**WHAT YOU ARE ASKED TO DO:** Give an exact copy of every entry.

%%

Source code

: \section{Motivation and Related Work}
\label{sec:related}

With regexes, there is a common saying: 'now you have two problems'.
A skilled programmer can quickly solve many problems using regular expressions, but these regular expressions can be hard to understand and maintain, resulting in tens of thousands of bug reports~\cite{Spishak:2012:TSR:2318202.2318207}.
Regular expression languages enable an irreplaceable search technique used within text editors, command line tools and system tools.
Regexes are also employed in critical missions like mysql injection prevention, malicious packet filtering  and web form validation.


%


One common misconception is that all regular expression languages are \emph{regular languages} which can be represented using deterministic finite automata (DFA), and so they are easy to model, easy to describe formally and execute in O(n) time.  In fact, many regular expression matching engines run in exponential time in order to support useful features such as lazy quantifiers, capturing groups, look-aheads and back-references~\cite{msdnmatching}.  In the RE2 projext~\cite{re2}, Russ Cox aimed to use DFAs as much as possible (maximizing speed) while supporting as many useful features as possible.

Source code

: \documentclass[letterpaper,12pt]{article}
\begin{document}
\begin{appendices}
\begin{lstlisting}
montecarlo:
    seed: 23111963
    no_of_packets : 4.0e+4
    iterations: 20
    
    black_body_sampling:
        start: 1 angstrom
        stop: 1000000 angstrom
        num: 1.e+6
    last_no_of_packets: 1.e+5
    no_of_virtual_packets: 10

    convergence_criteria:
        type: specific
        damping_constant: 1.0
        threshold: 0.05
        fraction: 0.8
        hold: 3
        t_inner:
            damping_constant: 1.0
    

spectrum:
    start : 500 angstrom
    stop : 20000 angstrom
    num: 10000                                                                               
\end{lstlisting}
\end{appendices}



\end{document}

%%

**OUTPUT OF THE EXERCISE:**
Source code

: \section{Motivation and Related Work}
\label{sec:related}

With regexes, there is a common saying: 'now you have two problems'.
A skilled programmer can quickly solve many problems using regular expressions, but these regular expressions can be hard to understand and maintain, resulting in tens of thousands of bug reports~\cite{Spishak:2012:TSR:2318202.2318207}.
Regular expression languages enable an irreplaceable search technique used within text editors, command line tools and system tools.
Regexes are also employed in critical missions like mysql injection prevention, malicious packet filtering  and web form validation.


%


One common misconception is that all regular expression languages are \emph{regular languages} which can be represented using deterministic finite automata (DFA), and so they are easy to model, easy to describe formally and execute in O(n) time.  In fact, many regular expression matching engines run in exponential time in order to support useful features such as lazy quantifiers, capturing groups, look-aheads and back-references~\cite{msdnmatching}.  In the RE2 projext~\cite{re2}, Russ Cox aimed to use DFAs as much as possible (maximizing speed) while supporting as many useful features as possible.

Source code

: \documentclass[letterpaper,12pt]{article}
\begin{document}
\begin{appendices}
\begin{lstlisting}
montecarlo:
    seed: 23111963
    no_of_packets : 4.0e+4
    iterations: 20
    
    black_body_sampling:
        start: 1 angstrom
        stop: 1000000 angstrom
        num: 1.e+6
    last_no_of_packets: 1.e+5
    no_of_virtual_packets: 10

    convergence_criteria:
        type: specific
        damping_constant: 1.0
        threshold: 0.05
        fraction: 0.8
        hold: 3
        t_inner:
            damping_constant: 1.0
    

spectrum:
    start : 500 angstrom
    stop : 20000 angstrom
    num: 10000                                                                               
\end{lstlisting}
\end{appendices}



\end{document}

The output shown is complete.